SASSARI - Nel mese di settembre, presso le Stazioni dei Carabinieri della Provincia, sono state presentate numerose denunce di furto di armi asportate dalle abitazioni, in particolare da quelle di campagna. Volendo menzionare solo i furti avvenuti nel trascorso fine settimana, sono stati portati via 12 fucili, 4 carabine e 7 pistole, oltre ad un considerevole numero di armi dichiarate come inefficienti che, però, con qualche intervento da parte di un esperto, potrebbero riacquistare la loro capacità balistica.
Si tratta di una questione molto preoccupante, poiché la gran parte di queste armi vengono cedute alle organizzazioni delinquenziali per compiere rapine ed assalti a fuoco, magari dopo essere state adeguatamente modificate per aumentarne la potenza, ad esempio tagliando la canna di un fucile da caccia o predisponendo una “doppietta” per l’inserimento di un caricatore.
La vigente normativa in materia prevede che tutte le armi e le munizioni delle quali si è in possesso debbano essere denunciate al più vicino Ufficio di pubblica sicurezza (Commissariato di Polizia o Stazione carabinieri).

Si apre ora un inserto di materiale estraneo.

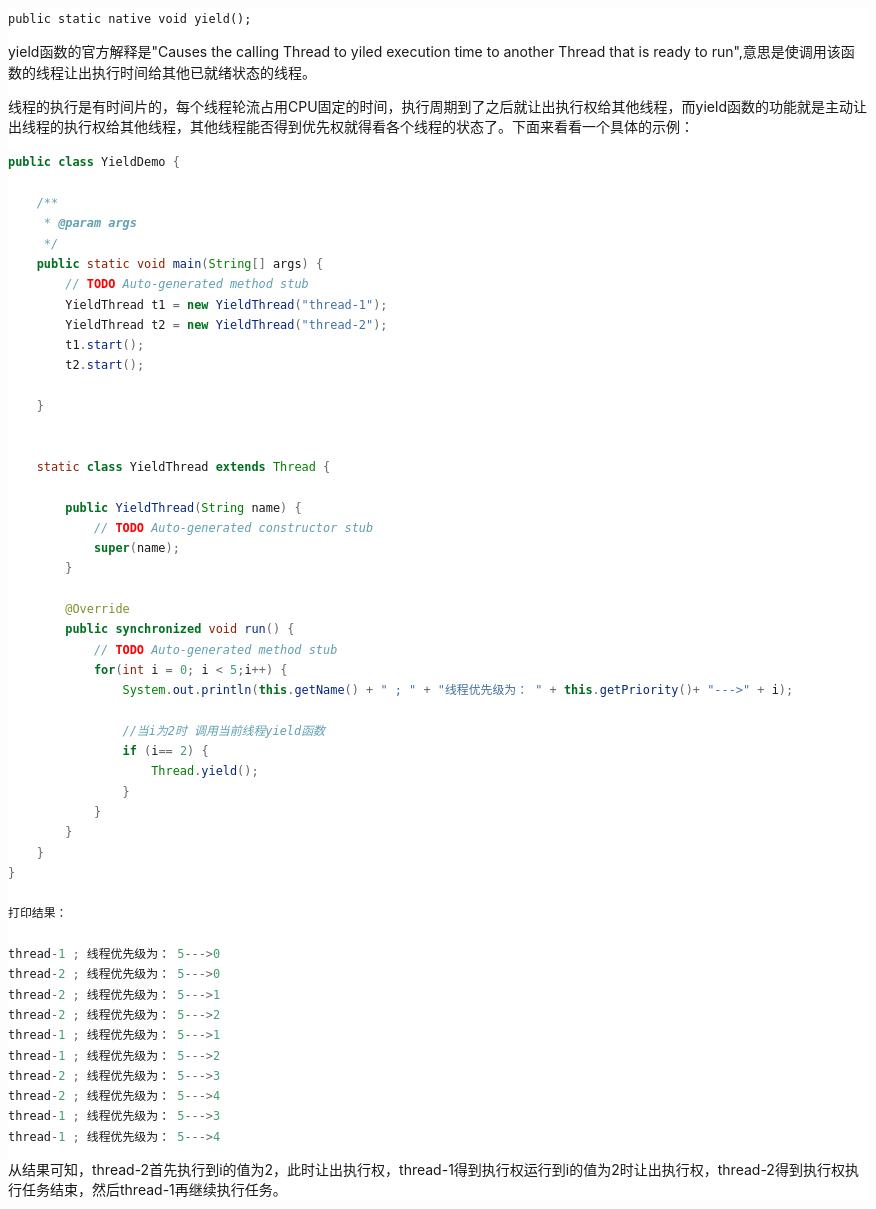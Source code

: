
 ```
public static native void yield();
```

yield函数的官方解释是"Causes the calling Thread to yiled execution time to another Thread that is ready to run",意思是使调用该函数的线程让出执行时间给其他已就绪状态的线程。

线程的执行是有时间片的，每个线程轮流占用CPU固定的时间，执行周期到了之后就让出执行权给其他线程，而yield函数的功能就是主动让出线程的执行权给其他线程，其他线程能否得到优先权就得看各个线程的状态了。下面来看看一个具体的示例：

```Java
public class YieldDemo {

	/**
	 * @param args
	 */
	public static void main(String[] args) {
		// TODO Auto-generated method stub
		YieldThread t1 = new YieldThread("thread-1");
		YieldThread t2 = new YieldThread("thread-2");
		t1.start();
		t2.start();

	}

	
	static class YieldThread extends Thread {
		
		public YieldThread(String name) {
			// TODO Auto-generated constructor stub
			super(name);
		}
		
		@Override
		public synchronized void run() {
			// TODO Auto-generated method stub
			for(int i = 0; i < 5;i++) {
				System.out.println(this.getName() + " ; " + "线程优先级为： " + this.getPriority()+ "--->" + i);
				
				//当i为2时 调用当前线程yield函数
				if (i== 2) {
					Thread.yield();
				}
			}
		}
	}
}

打印结果：

thread-1 ; 线程优先级为： 5--->0
thread-2 ; 线程优先级为： 5--->0
thread-2 ; 线程优先级为： 5--->1
thread-2 ; 线程优先级为： 5--->2
thread-1 ; 线程优先级为： 5--->1
thread-1 ; 线程优先级为： 5--->2
thread-2 ; 线程优先级为： 5--->3
thread-2 ; 线程优先级为： 5--->4
thread-1 ; 线程优先级为： 5--->3
thread-1 ; 线程优先级为： 5--->4

```
从结果可知，thread-2首先执行到i的值为2，此时让出执行权，thread-1得到执行权运行到i的值为2时让出执行权，thread-2得到执行权执行任务结束，然后thread-1再继续执行任务。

Non solo, perché armi e munizioni legalmente detenute devono essere custodite adottando tutte le cautele possibili affinchè non ne possano entrare in possesso persone incapaci di maneggiarle, quindi soprattutto bambini, oppure che ne possano fare un indebito o illecito utilizzo.
In merito la legge non impone come materialmente custodirle, ma sarebbe auspicabile, ad esempio, riporle all’interno di una armadio blindato. E’ evidente, però, che le armi non possono essere lasciate in casa a vista o comunque in luoghi facilmente accessibili (sotto un letto, appese al muro, sopra un mobile) e, meno che mai, in case di campagna non abitate o in deposito degli attrezzi.
Chi non ottempera a queste norme è soggetto a denuncia penale per detenzione abusiva di armi e munizioni, ovvero per omessa custodia di armi. Sarebbe opportuno, quindi, che ciascuno, dopo aver denunciato il possesso di un’arma, chieda all’autorità che ha ricevuto la denuncia, di effettuare un sopralluogo nel luogo di detenzione per un parere di idoneità sulle modalità di custodia.